Director Qualifications
In October 2007, David Bonderman, Donald L. Evans, Scott Lebovitz, Michael MacDougall, Kenneth Pontarelli, William K. Reilly, Jonathan D. Smidt, and Kneeland Youngblood were elected to EFH Corp.'s board of directors (the Board). Arcilia C. Acosta, Thomas D. Ferguson and John F. Young joined the Board in 2008. Brandon A. Freiman joined the Board in 2012 and Billie I. Williamson joined the Board in 2013. Messrs. Bonderman, Ferguson, Freiman, Lebovitz, MacDougall, Pontarelli, and Smidt are collectively referred to as the "Sponsor Directors." Mses. Acosta and Williamson and Messrs. Evans, Reilly, Young, and Youngblood are collectively referred to as the "Non-Sponsor Directors."
Each of the Sponsor Directors was elected to the Board pursuant to the Limited Partnership Agreement of Texas Energy Future Holdings Limited Partnership, the holder of a majority of the outstanding capital stock of EFH Corp. Pursuant to this agreement, Messrs. Freiman and Smidt were appointed to the Board as a consequence of their relationships with Kohlberg Kravis Roberts & Co.; Messrs. Bonderman and MacDougall were appointed to the Board as a consequence of their relationships with TPG Capital, L.P., and Messrs. Ferguson, Lebovitz and Pontarelli were appointed to the Board as a consequence of their relationships with GS Capital Partners.
When considering whether the Board's directors and nominees have the experience, qualifications, attributes and skills, taken as a whole, to enable the Board to satisfy its oversight responsibilities effectively in light of EFH Corp.'s business and structure, the Board focused primarily on the qualifications summarized in each of the Board member's biographical information set forth above. In addition, EFH Corp. believes that each of its directors possesses high ethical standards, acts with integrity, and exercises careful judgment. Each is committed to employing his/her skills and abilities in the long-term interests of EFH Corp and its stakeholders. Finally, our directors are knowledgeable and experienced in business, governmental, and civic endeavors, further qualifying them for service as members of the Board.
The Sponsor Directors possess experience in owning and managing privately held enterprises and are familiar with corporate finance and strategic business planning activities of highly-leveraged companies such as EFH Corp. Some of the Sponsor Directors also have experience advising and overseeing the operations of large industrial, manufacturing or retail companies similar to our businesses. Finally, several of the Sponsor Directors possess substantial expertise in advising and managing companies in segments of the energy industry, including, among others, power generation, oil and gas, and energy infrastructure and transportation.
As a group and individually, the Non-Sponsor Directors possess extensive experience in governmental and civic endeavors and in the business community, in each case, in the markets where our businesses operate.

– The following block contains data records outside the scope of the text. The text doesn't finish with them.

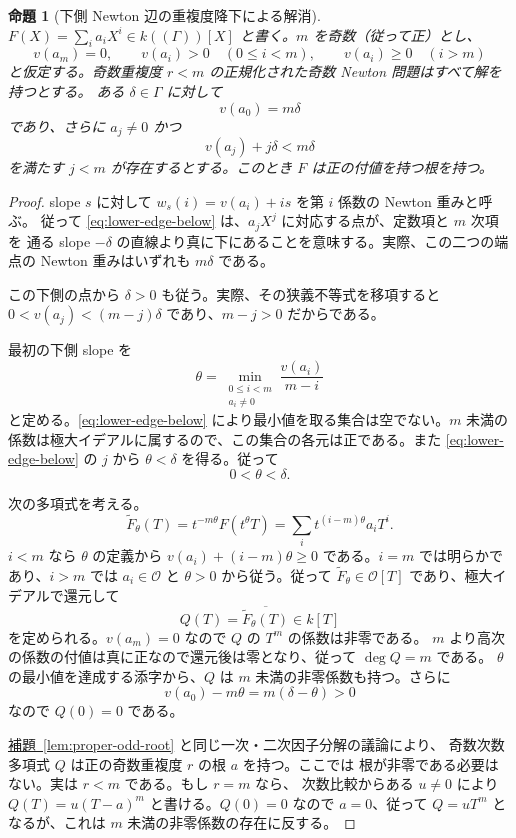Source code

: \documentclass[11pt,uplatex,dvipdfmx]{jsarticle}
\newcommand{\Val}{v}
\newcommand{\Ocal}{\mathcal O}
\newcommand{\namedref}[2]{\hyperref[#2]{#1~\ref*{#2}}}
\theoremstyle{proofnote}
\newtheorem{proposition}[theorem]{命題}
\begin{document}
\begin{proposition}[下側 Newton 辺の重複度降下による解消]
\label{prop:lower-edge}
  \(F(X)=\sum_i a_iX^i\in k((\Gamma))[X]\) と書く。\(m\) を奇数（従って正）とし、
  \[
    \Val(a_m)=0,\qquad
    \Val(a_i)>0\quad(0\le i<m),\qquad
    \Val(a_i)\ge0\quad(i>m)
  \]
  と仮定する。奇数重複度 \(r<m\) の正規化された奇数 Newton 問題はすべて解を持つとする。
  ある \(\delta\in\Gamma\) に対して
  \[
    \Val(a_0)=m\delta
  \]
  であり、さらに \(a_j\ne0\) かつ
  \[
    \Val(a_j)+j\delta<m\delta
    \tag{LE}\label{eq:lower-edge-below}
  \]
  を満たす \(j<m\) が存在するとする。このとき \(F\) は正の付値を持つ根を持つ。
\end{proposition}
\begin{proof}
  slope \(s\) に対して \(w_s(i)=\Val(a_i)+is\) を第 \(i\) 係数の Newton 重みと呼ぶ。
  従って \eqref{eq:lower-edge-below} は、\(a_jX^j\) に対応する点が、定数項と \(m\) 次項を
  通る slope \(-\delta\) の直線より真に下にあることを意味する。実際、この二つの端点の
  Newton 重みはいずれも \(m\delta\) である。

  この下側の点から \(\delta>0\) も従う。実際、その狭義不等式を移項すると
  \(0<\Val(a_j)<(m-j)\delta\) であり、\(m-j>0\) だからである。

  最初の下側 slope を
  \[
    \theta=
    \min_{\substack{0\le i<m\\a_i\ne0}}
       \frac{\Val(a_i)}{m-i}
  \]
  と定める。\eqref{eq:lower-edge-below} により最小値を取る集合は空でない。\(m\) 未満の
  係数は極大イデアルに属するので、この集合の各元は正である。また
  \eqref{eq:lower-edge-below} の \(j\) から \(\theta<\delta\) を得る。従って
  \[
    0<\theta<\delta.
    \tag{S}\label{eq:lower-edge-theta}
  \]

  次の多項式を考える。
  \[
    \widetilde F_\theta(T)=t^{-m\theta}F(t^\theta T)
      =\sum_i t^{(i-m)\theta}a_iT^i.
  \]
  \(i<m\) なら \(\theta\) の定義から
  \(\Val(a_i)+(i-m)\theta\ge0\) である。\(i=m\) では明らかであり、\(i>m\) では
  \(a_i\in\Ocal\) と \(\theta>0\) から従う。従って
  \(\widetilde F_\theta\in\Ocal[T]\) であり、極大イデアルで還元して
  \[
    Q(T)=\overline{\widetilde F_\theta(T)}\in k[T]
  \]
  を定められる。\(\Val(a_m)=0\) なので \(Q\) の \(T^m\) の係数は非零である。
  \(m\) より高次の係数の付値は真に正なので還元後は零となり、従って \(\deg Q=m\) である。
  \(\theta\) の最小値を達成する添字から、\(Q\) は \(m\) 未満の非零係数も持つ。さらに
  \[
    \Val(a_0)-m\theta=m(\delta-\theta)>0
  \]
  なので \(Q(0)=0\) である。

  \namedref{補題}{lem:proper-odd-root} と同じ一次・二次因子分解の議論により、
  奇数次数多項式 \(Q\) は正の奇数重複度 \(r\) の根 \(a\) を持つ。ここでは
  根が非零である必要はない。実は \(r<m\) である。もし \(r=m\) なら、
  次数比較からある \(u\ne0\) により
  \(Q(T)=u(T-a)^m\) と書ける。\(Q(0)=0\) なので \(a=0\)、従って
  \(Q=uT^m\) となるが、これは \(m\) 未満の非零係数の存在に反する。


\end{proof}
\end{document}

Mr. Young's employment agreement provides that he will serve as a member of the Board during the time he is employed by EFH Corp. Before joining EFH Corp. as President and Chief Executive Officer, he held various senior management positions at other companies in the energy industry over twenty years, including, most recently, his role as Executive Vice President of Finance and Markets and Chief Financial Officer of Exelon Corporation.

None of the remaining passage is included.